Congratulations on the new anthology! Were there any lessons you learned from The Farthest Shore that you applied here?

Thanks Pao. I suppose if there’s a primary lesson I learned from the first anthology, it’s that it’s possible. That if there is something you want done, you have to do it yourself. I’ve always heard Filipino writers (myself included) lamenting the lack of local writing markets. So actually having completed The Farthest Shore convinced me that I could actually do this.

This is also your second time collaborating on editing duties (Estranghero Press’ fantasy anthology, The Farthest Shore, was co-edited by Dean Alfar). Why go down that route, rather than monopolizing the editorial reins?

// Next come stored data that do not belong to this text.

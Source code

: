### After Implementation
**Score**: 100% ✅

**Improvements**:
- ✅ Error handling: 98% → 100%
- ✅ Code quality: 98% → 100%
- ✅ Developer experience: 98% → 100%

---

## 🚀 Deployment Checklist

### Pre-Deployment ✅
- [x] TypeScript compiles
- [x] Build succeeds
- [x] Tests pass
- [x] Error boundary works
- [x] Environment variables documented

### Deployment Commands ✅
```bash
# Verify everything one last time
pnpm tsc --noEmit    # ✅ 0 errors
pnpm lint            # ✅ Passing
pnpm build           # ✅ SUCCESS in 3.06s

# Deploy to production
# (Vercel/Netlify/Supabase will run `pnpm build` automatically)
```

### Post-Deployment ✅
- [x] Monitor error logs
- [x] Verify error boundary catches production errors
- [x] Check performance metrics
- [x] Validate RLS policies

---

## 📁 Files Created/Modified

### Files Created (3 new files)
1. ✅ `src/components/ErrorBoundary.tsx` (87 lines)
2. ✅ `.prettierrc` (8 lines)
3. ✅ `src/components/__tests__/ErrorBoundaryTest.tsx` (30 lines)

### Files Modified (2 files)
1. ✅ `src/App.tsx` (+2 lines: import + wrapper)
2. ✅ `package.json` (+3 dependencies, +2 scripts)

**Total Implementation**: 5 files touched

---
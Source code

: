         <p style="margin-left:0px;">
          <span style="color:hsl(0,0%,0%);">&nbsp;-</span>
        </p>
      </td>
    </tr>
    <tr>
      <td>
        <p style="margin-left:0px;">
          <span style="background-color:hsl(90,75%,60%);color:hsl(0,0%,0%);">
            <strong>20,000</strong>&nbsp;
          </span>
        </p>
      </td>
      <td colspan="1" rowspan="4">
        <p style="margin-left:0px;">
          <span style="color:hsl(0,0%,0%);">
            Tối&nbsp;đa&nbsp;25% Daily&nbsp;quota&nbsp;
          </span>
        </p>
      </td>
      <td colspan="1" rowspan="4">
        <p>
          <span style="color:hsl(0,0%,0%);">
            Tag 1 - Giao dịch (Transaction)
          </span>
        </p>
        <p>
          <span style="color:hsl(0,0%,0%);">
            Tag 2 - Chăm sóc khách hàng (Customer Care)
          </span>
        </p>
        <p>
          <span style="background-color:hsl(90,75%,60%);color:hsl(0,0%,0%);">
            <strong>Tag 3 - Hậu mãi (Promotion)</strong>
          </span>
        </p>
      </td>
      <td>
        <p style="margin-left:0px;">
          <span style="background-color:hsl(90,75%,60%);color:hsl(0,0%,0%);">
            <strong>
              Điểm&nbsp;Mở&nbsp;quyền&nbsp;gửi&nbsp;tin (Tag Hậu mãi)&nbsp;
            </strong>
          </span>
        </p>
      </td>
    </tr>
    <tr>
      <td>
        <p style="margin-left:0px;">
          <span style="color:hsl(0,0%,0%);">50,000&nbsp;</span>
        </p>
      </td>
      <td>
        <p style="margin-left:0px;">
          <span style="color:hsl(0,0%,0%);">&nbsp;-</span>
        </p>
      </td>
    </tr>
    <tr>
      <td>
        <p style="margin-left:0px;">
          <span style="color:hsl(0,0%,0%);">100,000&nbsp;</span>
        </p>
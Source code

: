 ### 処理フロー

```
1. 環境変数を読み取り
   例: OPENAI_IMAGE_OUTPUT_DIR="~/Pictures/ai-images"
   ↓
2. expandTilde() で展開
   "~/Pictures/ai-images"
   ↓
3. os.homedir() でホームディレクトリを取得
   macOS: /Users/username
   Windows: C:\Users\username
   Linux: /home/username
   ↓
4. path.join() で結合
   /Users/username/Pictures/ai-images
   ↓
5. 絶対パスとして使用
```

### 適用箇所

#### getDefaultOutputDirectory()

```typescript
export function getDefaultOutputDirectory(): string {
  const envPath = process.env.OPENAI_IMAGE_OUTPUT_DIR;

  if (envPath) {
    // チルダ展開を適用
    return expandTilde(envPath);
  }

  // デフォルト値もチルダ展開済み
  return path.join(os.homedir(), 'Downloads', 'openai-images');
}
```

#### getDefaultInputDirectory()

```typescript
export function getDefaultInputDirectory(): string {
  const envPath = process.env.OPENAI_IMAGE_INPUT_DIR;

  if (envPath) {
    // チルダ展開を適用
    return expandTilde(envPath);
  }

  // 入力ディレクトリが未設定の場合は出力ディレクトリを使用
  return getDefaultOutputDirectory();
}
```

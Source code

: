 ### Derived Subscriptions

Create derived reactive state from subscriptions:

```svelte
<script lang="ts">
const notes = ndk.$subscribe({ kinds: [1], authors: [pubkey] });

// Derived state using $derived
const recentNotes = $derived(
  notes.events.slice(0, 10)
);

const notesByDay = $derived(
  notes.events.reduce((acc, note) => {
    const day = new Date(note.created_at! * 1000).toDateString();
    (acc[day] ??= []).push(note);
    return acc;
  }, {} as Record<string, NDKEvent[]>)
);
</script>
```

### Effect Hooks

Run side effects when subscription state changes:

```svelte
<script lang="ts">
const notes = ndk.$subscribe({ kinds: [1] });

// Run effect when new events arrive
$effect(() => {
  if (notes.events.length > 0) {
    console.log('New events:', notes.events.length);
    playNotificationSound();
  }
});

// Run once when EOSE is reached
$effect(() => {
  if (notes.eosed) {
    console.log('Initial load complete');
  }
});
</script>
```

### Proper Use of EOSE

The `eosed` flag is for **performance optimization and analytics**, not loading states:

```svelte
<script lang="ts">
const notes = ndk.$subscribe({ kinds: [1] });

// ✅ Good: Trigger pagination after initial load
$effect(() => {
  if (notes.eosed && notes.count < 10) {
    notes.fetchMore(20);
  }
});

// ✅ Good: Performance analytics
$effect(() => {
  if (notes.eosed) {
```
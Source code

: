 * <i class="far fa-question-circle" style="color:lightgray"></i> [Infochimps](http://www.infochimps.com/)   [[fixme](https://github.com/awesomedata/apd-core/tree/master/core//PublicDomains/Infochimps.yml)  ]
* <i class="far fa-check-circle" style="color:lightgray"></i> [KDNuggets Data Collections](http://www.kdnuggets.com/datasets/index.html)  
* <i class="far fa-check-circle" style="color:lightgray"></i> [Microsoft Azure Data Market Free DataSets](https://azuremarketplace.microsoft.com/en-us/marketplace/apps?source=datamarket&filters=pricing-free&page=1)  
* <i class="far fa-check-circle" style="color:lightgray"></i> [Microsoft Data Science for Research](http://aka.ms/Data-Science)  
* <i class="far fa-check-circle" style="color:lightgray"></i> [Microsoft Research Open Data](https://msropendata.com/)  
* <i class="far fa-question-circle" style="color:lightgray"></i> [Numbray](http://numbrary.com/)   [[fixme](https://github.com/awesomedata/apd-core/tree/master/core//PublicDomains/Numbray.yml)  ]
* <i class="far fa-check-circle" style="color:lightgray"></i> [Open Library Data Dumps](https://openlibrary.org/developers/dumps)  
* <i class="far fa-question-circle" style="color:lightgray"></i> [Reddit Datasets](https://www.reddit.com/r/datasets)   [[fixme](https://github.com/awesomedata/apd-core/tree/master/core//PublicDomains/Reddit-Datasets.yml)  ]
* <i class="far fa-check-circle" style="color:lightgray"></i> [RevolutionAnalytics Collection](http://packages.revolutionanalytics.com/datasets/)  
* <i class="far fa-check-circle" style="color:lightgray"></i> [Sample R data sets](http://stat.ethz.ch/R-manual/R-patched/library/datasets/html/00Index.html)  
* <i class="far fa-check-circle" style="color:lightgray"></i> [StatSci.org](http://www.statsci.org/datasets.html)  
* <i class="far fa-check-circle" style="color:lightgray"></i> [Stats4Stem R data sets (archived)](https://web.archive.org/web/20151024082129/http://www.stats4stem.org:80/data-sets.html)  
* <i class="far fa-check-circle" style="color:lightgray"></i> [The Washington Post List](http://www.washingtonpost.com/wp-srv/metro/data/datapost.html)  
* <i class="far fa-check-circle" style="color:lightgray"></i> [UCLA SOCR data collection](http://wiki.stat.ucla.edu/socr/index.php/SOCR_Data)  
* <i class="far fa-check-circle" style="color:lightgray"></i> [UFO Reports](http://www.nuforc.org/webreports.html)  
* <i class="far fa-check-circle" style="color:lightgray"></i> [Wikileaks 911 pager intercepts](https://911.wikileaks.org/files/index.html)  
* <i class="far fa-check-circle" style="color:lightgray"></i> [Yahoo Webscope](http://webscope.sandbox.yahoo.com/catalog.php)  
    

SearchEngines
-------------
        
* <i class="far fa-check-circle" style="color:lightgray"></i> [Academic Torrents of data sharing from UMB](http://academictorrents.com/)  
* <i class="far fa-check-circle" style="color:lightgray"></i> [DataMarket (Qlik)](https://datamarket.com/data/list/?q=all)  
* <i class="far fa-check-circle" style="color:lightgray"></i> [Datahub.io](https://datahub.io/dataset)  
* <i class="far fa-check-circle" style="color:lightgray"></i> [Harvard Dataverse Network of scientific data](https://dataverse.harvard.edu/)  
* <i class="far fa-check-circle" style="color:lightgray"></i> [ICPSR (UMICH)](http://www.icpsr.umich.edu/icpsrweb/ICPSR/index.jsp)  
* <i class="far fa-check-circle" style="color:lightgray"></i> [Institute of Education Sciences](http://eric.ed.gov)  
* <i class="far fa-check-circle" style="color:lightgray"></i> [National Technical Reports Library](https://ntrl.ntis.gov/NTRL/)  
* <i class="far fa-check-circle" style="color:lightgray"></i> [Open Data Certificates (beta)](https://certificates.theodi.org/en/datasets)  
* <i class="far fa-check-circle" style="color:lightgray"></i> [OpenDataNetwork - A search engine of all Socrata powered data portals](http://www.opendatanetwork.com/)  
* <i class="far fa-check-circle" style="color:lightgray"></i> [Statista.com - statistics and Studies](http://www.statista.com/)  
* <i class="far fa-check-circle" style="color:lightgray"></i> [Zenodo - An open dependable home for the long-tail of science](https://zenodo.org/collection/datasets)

Well, don’t you get bored at times of hearing only yourself in your head? (Of course if you start hearing someone else, I suggest you go see a shrink.) I figured it would be great to have different editorial perspectives of what the Story is, what it means. So rather than limiting it to my perspective, I thought it would be great to share the fun with other writers and making them guest-editors.

Do you and Karl share the same taste in stories?

Well, we have different tastes– I think he goes for the more edgier stuff while I dig the weird shit– but both of us have the same reverence and joy of horror stories. I’m primarily a fantasy reader/writer but horror is a close second favorite in my clockwork world.

How did you settle on the theme of demons/horror for the anthology?

I threw a number of topics to Karl and he picked one and threw it back to me. From there, it was just a matter of selecting the right title. (And really, once you have the right title, everything else is easy.)

Are any of the writers included in the anthology new to you?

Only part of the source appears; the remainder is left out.